Die Kirchen protestieren weiter vehement gegen die von der Bundesregierung geplante Aussetzung des Familiennachzugs zu subsidiär geschützten Flüchtlingen. "Eltern und Kinder gehören zusammen. Geschwister gehören zusammen. Familien gehören zusammen", sagte der Flüchtlingsbeauftragte der Evangelischen Kirche in Deutschland (EKD), Christian Stäblein, den Zeitungen der "Neuen Berliner Redaktionsgesellschaft".
Stäblein und der katholische Bischof Stefan Heße befürchten nach eigenen Worten negative Folgen für die Integration, sollte der Familiennachzug nicht mehr möglich sein. Am Mittwoch will das Bundeskabinett voraussichtlich einen entsprechenden Gesetzentwurf beraten.
"Der Zusammenhang und Zusammenhalt der Familie ist entscheidend für ein gutes Ankommen", sagte Stäblein. Wer mit seinen Nächsten in Sicherheit leben dürfe, "findet schneller Halt, lernt leichter unsere Sprache, kann sich besser integrieren und wird eher Teil unserer Gesellschaft". Deswegen sei eine großzügige Regelung sinnvoll, sagte der Berliner Bischof.
"Ethisch fragwürdig und negativ für die Integration"
Heße, der in der Deutschen Bischofskonferenz für das Thema Migration zuständig ist, sagte, Folge eines Stopps des Nachzugs werde sein, dass Bürgerkriegsflüchtlinge auf längere Zeit getrennt von ihren engsten Familienmitgliedern leben müssten. "Dies ist in ethischer Hinsicht überaus fragwürdig und wirkt sich auch negativ auf die Integration aus", sagte er.
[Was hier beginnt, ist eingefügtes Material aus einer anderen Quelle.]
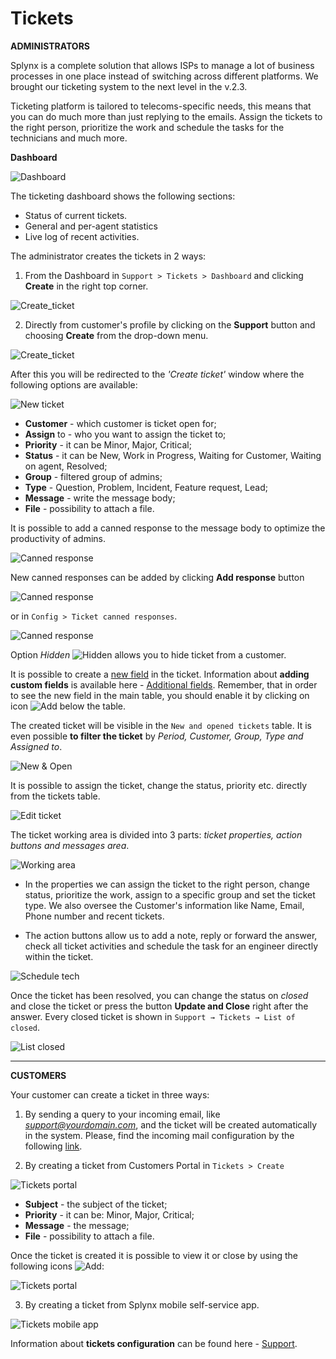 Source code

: Tickets
=======

**ADMINISTRATORS**

Splynx is a complete solution that allows ISPs to manage a lot of business processes in one place instead of switching across different platforms. We brought our ticketing system to the next level in the v.2.3.  

Ticketing platform is tailored to telecoms-specific needs, this means that you can do much more than just replying to the emails. Assign the tickets to the right person,  prioritize the work and schedule the tasks for the technicians and much more.

**Dashboard**

![Dashboard](dashboard.png)

The ticketing dashboard shows the following sections:
* Status of current tickets.
* General and per-agent statistics
* Live log of recent activities.

The administrator creates the tickets in 2 ways:
1. From the Dashboard in `Support > Tickets > Dashboard` and clicking **Create** in the right top corner.

![Create_ticket](admin_create_1.png)

2. Directly from customer's profile by clicking on the **Support** button and choosing **Create** from the drop-down menu.

![Create_ticket](admin_create_2.png)

After this you will be redirected to the *'Create ticket'* window where the following options are available:

![New ticket](create_ticket.png)

* **Customer** - which customer is ticket open for;
* **Assign** to - who you want to assign the ticket to;
* **Priority** - it can be Minor, Major, Critical;
* **Status** - it can be New, Work in Progress, Waiting for Customer, Waiting on agent, Resolved;
* **Group** - filtered group of admins;
* **Type** - Question, Problem, Incident, Feature request, Lead;
* **Message** - write the message body;
* **File** - possibility to attach a file.

It is possible to add a canned response to the message body to optimize the productivity of admins.

![Canned response](canned_response.png)

New canned responses can be added by clicking **Add response** button

![Canned response](canned_add_1.png)

or in `Config > Ticket canned responses`.

![Canned response](canned_add_2.png)

Option *Hidden* <icon class="image-icon">![Hidden](./hidden.png)</icon> allows you to hide ticket from a customer.

It is possible to create a [new field](customer_management/custom_additional_fields/custom_additional_fields.md) in the ticket. Information about **adding custom fields** is available here - [Additional fields](configuration/system/additional_fields/additional_fields.md). Remember, that in order to see the new field in the main table, you should enable it by clicking on icon <icon class="image-icon">![Add](add.png)</icon> below the table.

The created ticket will be visible in the `New and opened tickets` table. It is even possible **to filter the ticket** by *Period, Customer, Group, Type and Assigned to*.

![New & Open](new_open_ticket.png)

It is possible to assign the ticket, change the status, priority etc. directly from the tickets table.

![Edit ticket](edit_ticket.png)

The ticket working area is divided into 3 parts: *ticket properties, action buttons and messages area*.

![Working area](ticket_work.png)

* In the properties we can assign the ticket to the right person, change status, prioritize the work, assign to a specific group and set the ticket type.  We also oversee the Customer's information like Name, Email, Phone number and recent tickets.

* The action buttons allow us to add a note, reply or forward the answer, check all ticket activities and schedule the task for an engineer directly within the ticket.

![Schedule tech](schedule_task.png)


Once the ticket has been resolved, you can change the status on *closed* and close the ticket or press the button **Update and Close** right after the answer. Every closed ticket is shown in `Support → Tickets → List of closed`.

![List closed](closed_list.png)

------

**CUSTOMERS**

Your customer can create a ticket in three ways:

1. By sending a query  to your incoming email, like *support@yourdomain.com*, and the ticket will be created automatically in the system. Please, find the incoming mail configuration by the following [link](configuration/main_configuration/incoming_mail.md).

2. By creating a ticket from Customers Portal in `Tickets > Create`

![Tickets portal](portal_ticket.png)

* **Subject** - the subject of the ticket;
* **Priority** - it can be: Minor, Major, Critical;
* **Message** - the message;
* **File** - possibility to attach a file.

Once the ticket is created it is possible to view it or close by using the following icons <icon class="image-icon">![Add](icons.png)</icon>:

![Tickets portal](portal_list_of_tickets.png)

3. By creating a ticket from Splynx mobile self-service app.

![Tickets mobile app](app_ticket.jpg)


Information about **tickets configuration** can be found here - [Support](configuration/main_configuration/support/support.md).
Das Grundgesetz stelle die Familie unter den besonderen Schutz der staatlichen Ordnung. Dieses Versprechen müsse auch für schutzsuchende Familien gelten, sagte der Hamburger Bischof.
Das Bundeskabinett soll am Mittwoch einen Gesetzentwurf von Bundesinnenminister Alexander Dobrindt (CSU) beraten, der den Familiennachzug für subsidiär Geschützte für zwei Jahre aussetzen soll. So haben es Union und SPD in ihrem Koalitionsvertrag vereinbart. Subsidiären Schutz erhalten Flüchtlinge, wenn sie keine individuelle Verfolgung nachweisen können, ihnen aber dennoch Gefahr für Leib und Leben im Heimatland droht, etwa wegen eines Krieges.
Kinder aus Krisengebieten können nicht mehr zu ihren Eltern
Die Aussetzung des Familiennachzugs ist für die neue Bundesregierung eine Maßnahme zur Reduzierung der Fluchtzuwanderung nach Deutschland. Subsidiär Schutzberechtigte haben anders als Flüchtlinge mit einem anderen Status seit 2016 kein Recht mehr auf das Nachholen der engsten Angehörigen. 2018 wurde für sie ein auf 12.000 Plätze pro Jahr begrenztes Kontingent für den Familiennachzug eingerichtet. Mehrheitlich konnten damit Kinder aus Krisengebieten zu ihren Eltern nach Deutschland kommen.
Auch bei Nichtregierungsorganisationen stößt das Vorhaben von Dobrindt auf Kritik. Sichere Fluchtwege würden damit geschlossen, erklärte Tareq Alaows von Pro Asyl am Dienstag. "Es ist eine Katastrophe für die betroffenen Familien", sagte er. Nach der Beratung im Kabinett muss der Bundestag über das Gesetz beraten und darüber abstimmen.
(om/epd)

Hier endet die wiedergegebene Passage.